Project description:Recurrent human epidermal growth factor receptor 2 (HER2) missense mutations have been reported in human cancers. These mutations occur primarily in the absence of HER2 gene amplification such that most HER2-mutant tumors are classified as "negative" by FISH or immunohistochemistry assays. It remains unclear whether nonamplified HER2 missense mutations are oncogenic and whether they are targets for HER2-directed therapies that are currently approved for the treatment of HER2 gene-amplified breast cancers. Here we functionally characterize HER2 kinase and extracellular domain mutations through gene editing of the endogenous loci in HER2 nonamplified human breast epithelial cells.
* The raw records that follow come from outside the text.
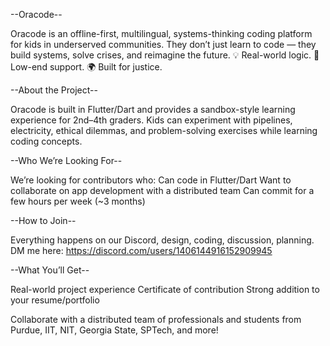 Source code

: --Oracode--

Oracode is an offline-first, multilingual, systems-thinking coding platform for kids in underserved communities. They don’t just learn to code — they build systems, solve crises, and reimagine the future.
💡 Real-world logic. 🔌 Low-end support. 🌍 Built for justice.


--About the Project--

Oracode is built in Flutter/Dart and provides a sandbox-style learning experience for 2nd–4th graders. Kids can experiment with pipelines, electricity, ethical dilemmas, and problem-solving exercises while learning coding concepts.


--Who We’re Looking For--

We’re looking for contributors who:
Can code in Flutter/Dart
Want to collaborate on app development with a distributed team
Can commit for a few hours per week (~3 months)


--How to Join--

Everything happens on our Discord, design, coding, discussion, planning.
DM me here: https://discord.com/users/1406144916152909945


--What You’ll Get--

Real-world project experience
Certificate of contribution
Strong addition to your resume/portfolio

Collaborate with a distributed team of professionals and students from Purdue, IIT, NIT, Georgia State, SPTech, and more!
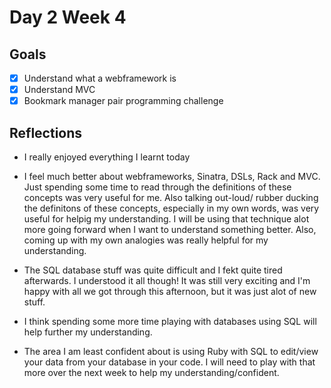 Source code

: # Day 2 Week 4 

## Goals 

* [x] Understand what a webframework is 
* [x] Understand MVC 
* [x] Bookmark manager pair programming challenge

## Reflections

* I really enjoyed everything I learnt today 

* I feel much better about webframeworks, Sinatra, DSLs, Rack and MVC. Just spending some time to read through the definitions of these concepts was very useful for me. Also talking out-loud/ rubber ducking the definitons of these concepts, especially in my own words, was very useful for helpig my understanding. I will be using that technique alot more going forward when I want to understand something better. Also, coming up with my own analogies was really helpful for my understanding. 

* The SQL database stuff was quite difficult and I fekt quite tired afterwards. I understood it all though! It was still very exciting and I'm happy with all we got through this afternoon, but it was just alot of new stuff. 

* I think spending some more time playing with databases using SQL will help further my understanding.

* The area I am least confident about is using Ruby with SQL to edit/view your data from your database in your code. I will need to play with that more over the next week to help my understanding/confident.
In in vitro and in vivo assays, the majority of HER2 missense mutations do not impart detectable oncogenic changes. However, the HER2 V777L mutation increased biochemical pathway activation and, in the context of a PIK3CA mutation, enhanced migratory features in vitro. However, the V777L mutation did not alter in vivo tumorigenicity or sensitivity to HER2-directed therapies in proliferation assays. Our results suggest the oncogenicity and potential targeting of HER2 missense mutations should be considered in the context of cooperating genetic alterations and provide previously unidentified insights into functional analysis of HER2 mutations and strategies to target them.